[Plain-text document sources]
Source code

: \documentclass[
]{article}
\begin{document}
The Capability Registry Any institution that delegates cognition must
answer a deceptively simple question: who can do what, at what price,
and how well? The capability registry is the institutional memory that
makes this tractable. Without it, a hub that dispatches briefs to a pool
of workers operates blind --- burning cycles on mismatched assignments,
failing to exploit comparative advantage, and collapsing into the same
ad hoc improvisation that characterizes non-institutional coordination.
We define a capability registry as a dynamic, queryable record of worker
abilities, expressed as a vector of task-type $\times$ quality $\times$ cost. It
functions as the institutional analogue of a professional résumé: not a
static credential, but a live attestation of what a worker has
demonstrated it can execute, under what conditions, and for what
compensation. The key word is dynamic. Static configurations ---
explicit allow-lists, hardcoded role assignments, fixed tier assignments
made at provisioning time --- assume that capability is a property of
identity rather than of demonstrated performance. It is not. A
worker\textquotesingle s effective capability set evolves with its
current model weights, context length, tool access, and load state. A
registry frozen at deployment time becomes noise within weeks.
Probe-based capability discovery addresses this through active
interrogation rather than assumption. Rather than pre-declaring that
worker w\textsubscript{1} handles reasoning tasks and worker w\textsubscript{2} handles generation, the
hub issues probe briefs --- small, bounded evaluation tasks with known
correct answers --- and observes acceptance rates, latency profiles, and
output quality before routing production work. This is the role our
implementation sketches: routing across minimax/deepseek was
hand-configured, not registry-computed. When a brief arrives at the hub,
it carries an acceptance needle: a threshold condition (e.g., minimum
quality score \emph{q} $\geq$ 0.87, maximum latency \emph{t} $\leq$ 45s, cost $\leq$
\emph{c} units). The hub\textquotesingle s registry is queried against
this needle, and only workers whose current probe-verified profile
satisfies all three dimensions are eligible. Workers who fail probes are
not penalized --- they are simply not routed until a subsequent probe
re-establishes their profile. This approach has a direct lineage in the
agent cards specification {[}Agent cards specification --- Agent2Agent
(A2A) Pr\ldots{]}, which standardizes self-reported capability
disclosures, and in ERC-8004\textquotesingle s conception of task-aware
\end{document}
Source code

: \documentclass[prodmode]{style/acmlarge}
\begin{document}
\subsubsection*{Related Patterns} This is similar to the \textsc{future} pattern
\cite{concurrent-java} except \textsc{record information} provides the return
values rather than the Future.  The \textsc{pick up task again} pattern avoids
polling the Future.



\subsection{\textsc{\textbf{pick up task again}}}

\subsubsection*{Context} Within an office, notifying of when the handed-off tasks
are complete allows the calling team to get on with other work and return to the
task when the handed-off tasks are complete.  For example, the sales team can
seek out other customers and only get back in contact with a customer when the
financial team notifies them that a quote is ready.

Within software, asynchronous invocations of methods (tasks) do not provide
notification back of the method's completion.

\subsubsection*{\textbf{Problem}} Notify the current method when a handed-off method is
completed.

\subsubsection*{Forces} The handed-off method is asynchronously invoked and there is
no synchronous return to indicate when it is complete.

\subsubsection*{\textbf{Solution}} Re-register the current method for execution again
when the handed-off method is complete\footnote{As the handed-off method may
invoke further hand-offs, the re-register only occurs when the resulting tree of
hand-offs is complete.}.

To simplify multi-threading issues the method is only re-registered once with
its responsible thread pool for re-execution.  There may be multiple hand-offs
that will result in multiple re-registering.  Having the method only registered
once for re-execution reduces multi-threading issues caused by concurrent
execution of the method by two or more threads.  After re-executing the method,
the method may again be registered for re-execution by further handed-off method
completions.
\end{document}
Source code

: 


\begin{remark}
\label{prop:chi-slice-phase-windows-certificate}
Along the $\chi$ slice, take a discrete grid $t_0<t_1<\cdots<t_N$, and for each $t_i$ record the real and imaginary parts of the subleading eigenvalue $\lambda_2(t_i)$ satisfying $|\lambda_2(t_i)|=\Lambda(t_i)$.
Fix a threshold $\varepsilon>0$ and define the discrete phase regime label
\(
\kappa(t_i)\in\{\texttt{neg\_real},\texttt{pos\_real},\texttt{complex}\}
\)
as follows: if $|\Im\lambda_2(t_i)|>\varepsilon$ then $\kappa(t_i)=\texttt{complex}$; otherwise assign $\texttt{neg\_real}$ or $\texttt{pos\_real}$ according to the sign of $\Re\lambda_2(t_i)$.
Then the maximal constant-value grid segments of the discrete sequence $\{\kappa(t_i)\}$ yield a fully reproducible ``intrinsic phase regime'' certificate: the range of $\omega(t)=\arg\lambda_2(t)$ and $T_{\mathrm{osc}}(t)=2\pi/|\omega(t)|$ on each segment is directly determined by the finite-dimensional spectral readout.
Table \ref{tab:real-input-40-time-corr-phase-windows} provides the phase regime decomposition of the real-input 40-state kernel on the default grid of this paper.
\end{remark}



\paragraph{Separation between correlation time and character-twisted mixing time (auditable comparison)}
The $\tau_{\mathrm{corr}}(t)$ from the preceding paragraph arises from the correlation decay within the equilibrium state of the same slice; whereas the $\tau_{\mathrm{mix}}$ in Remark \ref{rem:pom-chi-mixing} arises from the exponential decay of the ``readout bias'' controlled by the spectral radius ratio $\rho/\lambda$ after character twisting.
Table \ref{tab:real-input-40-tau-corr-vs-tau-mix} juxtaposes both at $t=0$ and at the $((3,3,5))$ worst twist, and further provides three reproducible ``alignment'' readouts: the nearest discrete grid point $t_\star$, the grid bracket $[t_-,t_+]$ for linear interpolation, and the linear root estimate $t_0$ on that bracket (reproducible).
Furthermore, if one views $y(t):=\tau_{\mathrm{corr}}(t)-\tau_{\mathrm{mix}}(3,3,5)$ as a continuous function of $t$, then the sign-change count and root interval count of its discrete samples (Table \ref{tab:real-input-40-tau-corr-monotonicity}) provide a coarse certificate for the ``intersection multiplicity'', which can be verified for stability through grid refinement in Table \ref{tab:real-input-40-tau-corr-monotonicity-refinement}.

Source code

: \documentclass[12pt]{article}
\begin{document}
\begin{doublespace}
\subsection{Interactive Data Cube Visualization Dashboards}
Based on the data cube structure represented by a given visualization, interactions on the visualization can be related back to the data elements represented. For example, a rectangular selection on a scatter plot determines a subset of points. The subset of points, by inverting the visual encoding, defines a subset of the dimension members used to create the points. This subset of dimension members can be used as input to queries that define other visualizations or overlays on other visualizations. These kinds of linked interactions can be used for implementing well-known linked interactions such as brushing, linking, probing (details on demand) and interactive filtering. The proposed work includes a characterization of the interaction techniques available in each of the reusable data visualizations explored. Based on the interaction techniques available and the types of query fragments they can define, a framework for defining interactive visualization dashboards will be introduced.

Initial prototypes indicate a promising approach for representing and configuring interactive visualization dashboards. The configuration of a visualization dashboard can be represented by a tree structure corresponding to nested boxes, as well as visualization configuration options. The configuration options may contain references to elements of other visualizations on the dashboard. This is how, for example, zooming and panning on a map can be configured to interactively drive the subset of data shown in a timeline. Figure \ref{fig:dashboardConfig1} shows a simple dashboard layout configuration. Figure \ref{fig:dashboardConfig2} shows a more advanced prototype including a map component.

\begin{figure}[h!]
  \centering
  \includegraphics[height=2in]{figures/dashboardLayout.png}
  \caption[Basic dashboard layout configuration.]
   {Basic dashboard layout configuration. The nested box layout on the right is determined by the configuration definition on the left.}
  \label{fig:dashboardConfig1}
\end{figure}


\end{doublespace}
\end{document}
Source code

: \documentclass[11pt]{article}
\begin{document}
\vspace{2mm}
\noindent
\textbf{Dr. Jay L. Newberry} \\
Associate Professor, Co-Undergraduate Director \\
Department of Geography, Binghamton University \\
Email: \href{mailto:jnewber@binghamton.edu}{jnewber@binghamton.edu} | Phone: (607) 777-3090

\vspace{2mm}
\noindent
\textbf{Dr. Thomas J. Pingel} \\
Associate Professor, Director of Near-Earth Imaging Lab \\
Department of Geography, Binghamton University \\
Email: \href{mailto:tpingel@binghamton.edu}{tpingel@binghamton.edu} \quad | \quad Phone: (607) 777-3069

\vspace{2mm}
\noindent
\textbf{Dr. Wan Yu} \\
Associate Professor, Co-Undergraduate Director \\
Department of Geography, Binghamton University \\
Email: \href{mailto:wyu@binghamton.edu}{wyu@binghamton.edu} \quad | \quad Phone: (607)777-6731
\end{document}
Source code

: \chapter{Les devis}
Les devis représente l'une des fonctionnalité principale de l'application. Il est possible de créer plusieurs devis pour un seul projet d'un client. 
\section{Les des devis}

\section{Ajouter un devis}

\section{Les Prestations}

> INSTRUCTIONS TO FOLLOW
Restate verbatim all lines from the start of the data through the line containing "made at provisioning", with both ends kept.

> RESPONSE FOR THIS EXERCISE
Source code

: \documentclass[
]{article}
\begin{document}
The Capability Registry Any institution that delegates cognition must
answer a deceptively simple question: who can do what, at what price,
and how well? The capability registry is the institutional memory that
makes this tractable. Without it, a hub that dispatches briefs to a pool
of workers operates blind --- burning cycles on mismatched assignments,
failing to exploit comparative advantage, and collapsing into the same
ad hoc improvisation that characterizes non-institutional coordination.
We define a capability registry as a dynamic, queryable record of worker
abilities, expressed as a vector of task-type $\times$ quality $\times$ cost. It
functions as the institutional analogue of a professional résumé: not a
static credential, but a live attestation of what a worker has
demonstrated it can execute, under what conditions, and for what
compensation. The key word is dynamic. Static configurations ---
explicit allow-lists, hardcoded role assignments, fixed tier assignments
made at provisioning time --- assume that capability is a property of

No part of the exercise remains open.